Both forms are equally effective when taken as prescribed, but adherence differs. The monthly injection ensures continuous blockade and is useful for people who struggle with taking a daily pill or are at high risk of relapse. Oral naltrexone is less expensive, easier to stop quickly if needed, and allows more flexibility. However, missed doses reduce effectiveness and increase relapse risk.
In many studies, methadone and buprenorphine show higher retention in treatment and often lower relapse rates than oral naltrexone. Extended‑release injectable naltrexone performs better than the pill form but still generally requires more motivation to start and stay on therapy. For some highly motivated patients or those who cannot or do not want to take agonists (for legal, employment, or personal reasons), naltrexone is a strong option.

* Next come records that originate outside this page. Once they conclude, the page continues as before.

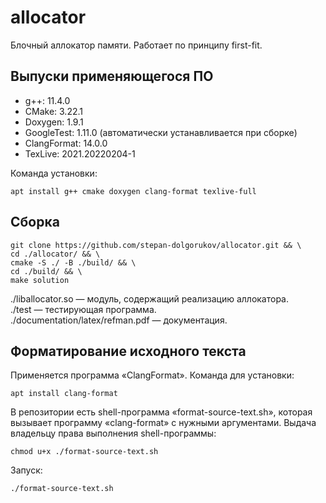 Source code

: # allocator

Блочный аллокатор памяти. Работает по принципу first-fit.

## Выпуски применяющегося ПО
+ g++: 11.4.0
+ CMake: 3.22.1
+ Doxygen: 1.9.1
+ GoogleTest: 1.11.0 (автоматически устанавливается при сборке)
+ ClangFormat: 14.0.0
+ TexLive: 2021.20220204-1

Команда установки:
```shell
apt install g++ cmake doxygen clang-format texlive-full
```

## Сборка

```shell
git clone https://github.com/stepan-dolgorukov/allocator.git && \
cd ./allocator/ && \
cmake -S ./ -B ./build/ && \
cd ./build/ && \
make solution
```

./liballocator.so &mdash; модуль, содержащий реализацию аллокатора. \
./test &mdash; тестирующая программа. \
./documentation/latex/refman.pdf &mdash; документация.

## Форматирование исходного текста

Применяется программа &laquo;ClangFormat&raquo;. Команда для установки:
```shell
apt install clang-format
```

В репозитории есть shell-программа &laquo;format-source-text.sh&raquo;, которая вызывает программу &laquo;clang-format&raquo; с нужными аргументами. Выдача владельцу права выполнения shell-программы:
```shell
chmod u+x ./format-source-text.sh
```

Запуск:
```shell
./format-source-text.sh
```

Clonidine and lofexidine are alpha‑2 agonists used to reduce withdrawal symptoms during opioid detox. They do not treat cravings long term and do not block opioids. Naltrexone is a maintenance medication used after detox to prevent relapse. It is not typically used to manage acute withdrawal, because it can worsen or precipitate withdrawal if started too early.
In some safety‑sensitive occupations (pilots, certain transportation workers, specific military or law‑enforcement roles), opioid agonist treatments like methadone or buprenorphine may be restricted or closely regulated. Naltrexone, being non‑sedating and non‑opioid, may be more acceptable to employers or licensing bodies. However, suitability depends on policy, individual clinical factors, and regulatory guidance.
People may prefer naltrexone because it is not an opioid, has no abuse potential, and avoids any opioid effect. Some find that being on an antagonist aligns better with their personal goals or legal obligations (for example, court‑mandated treatment). Others may have insurance, availability, or stigma-related reasons. Treatment choice should be collaborative, informed, and revisited over time.
Naltrexone has stronger and more consistent evidence and is FDA‑approved for alcohol use disorder. Topiramate and gabapentin are sometimes used off label and may help reduce drinking or cravings in some individuals, but evidence is more mixed, and side‑effect profiles differ (for example, cognitive slowing with topiramate, sedation with gabapentin). Naltrexone is usually considered earlier unless contraindicated.
Generally no. Because naltrexone blocks opioid receptors, it would counteract methadone or buprenorphine and can trigger withdrawal in someone dependent on them. Transitions between these medications must be carefully managed: agonists are usually stopped and tapered, withdrawal is completed, and only then is naltrexone started—or vice versa, following a structured protocol.
Methadone and buprenorphine carry some overdose risk, especially when misused or combined with other sedatives, but when used correctly under supervision, they significantly reduce overall overdose risk by stabilizing opioid use. Naltrexone itself does not cause respiratory depression; however, overdose risk can increase if a person stops naltrexone and relapses, because their tolerance has decreased and they may use amounts similar to prior levels.